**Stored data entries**
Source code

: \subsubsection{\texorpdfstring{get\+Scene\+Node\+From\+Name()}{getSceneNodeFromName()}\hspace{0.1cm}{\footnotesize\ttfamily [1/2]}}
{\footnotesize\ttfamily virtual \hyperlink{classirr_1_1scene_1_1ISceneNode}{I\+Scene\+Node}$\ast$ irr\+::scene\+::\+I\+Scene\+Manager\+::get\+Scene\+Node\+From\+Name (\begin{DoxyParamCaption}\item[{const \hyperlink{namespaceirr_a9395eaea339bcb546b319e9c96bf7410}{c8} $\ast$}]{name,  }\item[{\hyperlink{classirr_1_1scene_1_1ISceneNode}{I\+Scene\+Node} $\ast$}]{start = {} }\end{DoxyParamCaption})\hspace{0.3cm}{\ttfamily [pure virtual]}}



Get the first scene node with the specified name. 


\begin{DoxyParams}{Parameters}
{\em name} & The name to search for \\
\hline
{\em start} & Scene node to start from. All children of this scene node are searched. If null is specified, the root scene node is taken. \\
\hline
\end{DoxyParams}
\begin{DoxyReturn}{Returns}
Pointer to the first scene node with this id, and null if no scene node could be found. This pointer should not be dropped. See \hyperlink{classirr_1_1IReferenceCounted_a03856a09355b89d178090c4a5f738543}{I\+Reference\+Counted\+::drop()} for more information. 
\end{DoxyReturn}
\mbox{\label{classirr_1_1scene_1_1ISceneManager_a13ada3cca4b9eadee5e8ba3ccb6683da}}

**What is expected**
Which lines in the data above hold the string "hspace"? Return each of them.

**Answer space**
: \subsubsection{\texorpdfstring{get\+Scene\+Node\+From\+Name()}{getSceneNodeFromName()}\hspace{0.1cm}{\footnotesize\ttfamily [1/2]}}
{\footnotesize\ttfamily virtual \hyperlink{classirr_1_1scene_1_1ISceneNode}{I\+Scene\+Node}$\ast$ irr\+::scene\+::\+I\+Scene\+Manager\+::get\+Scene\+Node\+From\+Name (\begin{DoxyParamCaption}\item[{const \hyperlink{namespaceirr_a9395eaea339bcb546b319e9c96bf7410}{c8} $\ast$}]{name,  }\item[{\hyperlink{classirr_1_1scene_1_1ISceneNode}{I\+Scene\+Node} $\ast$}]{start = {} }\end{DoxyParamCaption})\hspace{0.3cm}{\ttfamily [pure virtual]}}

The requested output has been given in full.